■ Task instructions: Search the data for the string "than" and extract every line where it appears.

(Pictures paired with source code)
# # # #

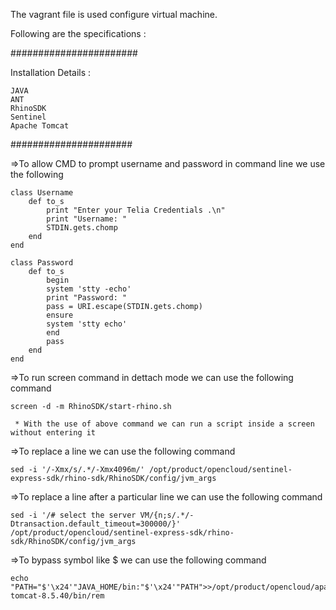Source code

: The vagrant file is used configure virtual machine.

Following are the specifications :

#######################

Installation Details :

	JAVA
	ANT
	RhinoSDK
	Sentinel
	Apache Tomcat
######################

=>To allow CMD to prompt username and password in command line we use the following 


	class Username
        def to_s
            print "Enter your Telia Credentials .\n"
            print "Username: " 
            STDIN.gets.chomp
        end
    end
    
    class Password
        def to_s
            begin
            system 'stty -echo'
            print "Password: "
            pass = URI.escape(STDIN.gets.chomp)
            ensure
            system 'stty echo'
            end
            pass
        end
	end


=>To run screen command in dettach mode we can use the following command

	screen -d -m RhinoSDK/start-rhino.sh
	
	 * With the use of above command we can run a script inside a screen without entering it

=>To replace a line we can use the following command
	
	sed -i '/-Xmx/s/.*/-Xmx4096m/' /opt/product/opencloud/sentinel-express-sdk/rhino-sdk/RhinoSDK/config/jvm_args
	
=>To replace a line after a particular line we can use the following command

	sed -i '/# select the server VM/{n;s/.*/-Dtransaction.default_timeout=300000/}' /opt/product/opencloud/sentinel-express-sdk/rhino-sdk/RhinoSDK/config/jvm_args
	
=>To bypass symbol like $ we can use the following command

	echo "PATH="$'\x24'"JAVA_HOME/bin:"$'\x24'"PATH">>/opt/product/opencloud/apache-tomcat-8.5.40/bin/rem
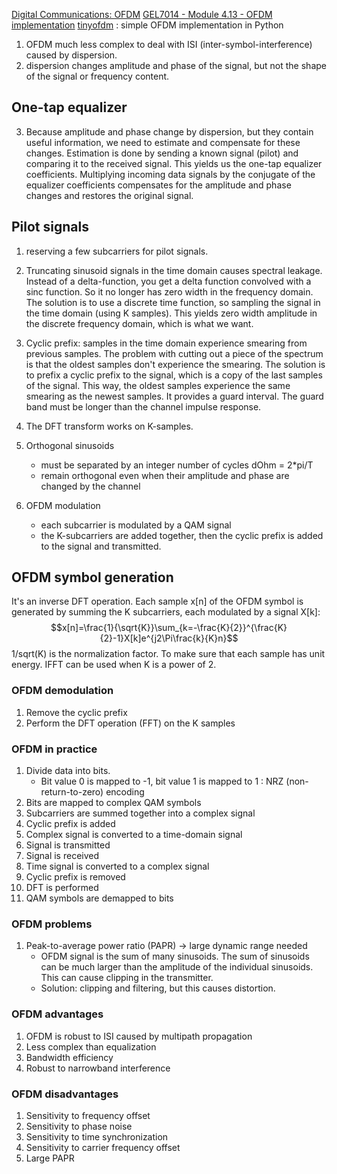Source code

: [Digital Communications: OFDM](https://www.youtube.com/watch?v=LZrCiQhnMsE)
[GEL7014 - Module 4.13 - OFDM implementation](https://www.youtube.com/watch?v=oOOS9xDXLaU)
[tinyofdm](https://github.com/HardwareTeams/tinyofdm/tree/main) : simple OFDM implementation in Python

1. OFDM much less complex to deal with ISI (inter-symbol-interference) caused by dispersion.
2. dispersion changes amplitude and phase of the signal, but not the shape of the signal or frequency content.

## One-tap equalizer
3. Because amplitude and phase change by dispersion, but they contain useful information, we need to estimate and compensate for these changes.
    Estimation is done by sending a known signal (pilot) and comparing it to the received signal.  This yields us the one-tap equalizer coefficients.
    Multiplying incoming data signals by the conjugate of the equalizer coefficients compensates for the amplitude and phase changes and restores the original signal.

## Pilot signals
1. reserving a few subcarriers for pilot signals.

4. Truncating sinusoid signals in the time domain causes spectral leakage.  Instead of a delta-function, you get a delta function convolved with a sinc function.  So it no longer has zero width in the frequency domain.
    The solution is to use a discrete time function, so sampling the signal in the time domain (using K samples).  This yields zero width amplitude in the discrete frequency domain, which is what we want.
5. Cyclic prefix: samples in the time domain experience smearing from previous samples.  The problem with cutting out a piece of the spectrum is that the oldest samples don't experience the smearing.  The solution is to prefix a cyclic prefix to the signal, which is a copy of the last samples of the signal.  This way, the oldest samples experience the same smearing as the newest samples.  It provides a guard interval.  The guard band must be longer than the channel impulse response.
6. The DFT transform works on K-samples. 
7. Orthogonal sinusoids
    - must be separated by an integer number of cycles dOhm = 2*pi/T
    - remain orthogonal even when their amplitude and phase are changed by the channel
8. OFDM modulation
    - each subcarrier is modulated by a QAM signal
    - the K-subcarriers are added together, then the cyclic prefix is added to the signal and transmitted.

## OFDM symbol generation
It's an inverse DFT operation. Each sample x[n] of the OFDM symbol is generated by summing the K subcarriers, each modulated by a signal X[k]:
$$x[n]=\frac{1}{\sqrt{K}}\sum_{k=-\frac{K}{2}}^{\frac{K}{2}-1}X[k]e^{j2\Pi\frac{k}{K}n}$$
1/sqrt(K) is the normalization factor.  To make sure that each sample has unit energy.
IFFT can be used when K is a power of 2.

### OFDM demodulation
1. Remove the cyclic prefix
2. Perform the DFT operation (FFT) on the K samples

### OFDM in practice
1. Divide data into bits. 
    * Bit value 0 is mapped to -1, bit value 1 is mapped to 1 : NRZ (non-return-to-zero) encoding
2. Bits are mapped to complex QAM symbols
4. Subcarriers are summed together into a complex signal
5. Cyclic prefix is added
6. Complex signal is converted to a time-domain signal
7. Signal is transmitted
8. Signal is received
9. Time signal is converted to a complex signal
10. Cyclic prefix is removed
11. DFT is performed
12. QAM symbols are demapped to bits

### OFDM problems
1. Peak-to-average power ratio (PAPR) -> large dynamic range needed
    - OFDM signal is the sum of many sinusoids.  The sum of sinusoids can be much larger than the amplitude of the individual sinusoids.  This can cause clipping in the transmitter.
    - Solution: clipping and filtering, but this causes distortion.

### OFDM advantages
1. OFDM is robust to ISI caused by multipath propagation
2. Less complex than equalization
3. Bandwidth efficiency
4. Robust to narrowband interference

### OFDM disadvantages
1. Sensitivity to frequency offset
2. Sensitivity to phase noise
3. Sensitivity to time synchronization
4. Sensitivity to carrier frequency offset
5. Large PAPR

# # # #

■ Task result:
5. Cyclic prefix: samples in the time domain experience smearing from previous samples.  The problem with cutting out a piece of the spectrum is that the oldest samples don't experience the smearing.  The solution is to prefix a cyclic prefix to the signal, which is a copy of the last samples of the signal.  This way, the oldest samples experience the same smearing as the newest samples.  It provides a guard interval.  The guard band must be longer than the channel impulse response.
    - OFDM signal is the sum of many sinusoids.  The sum of sinusoids can be much larger than the amplitude of the individual sinusoids.  This can cause clipping in the transmitter.
2. Less complex than equalization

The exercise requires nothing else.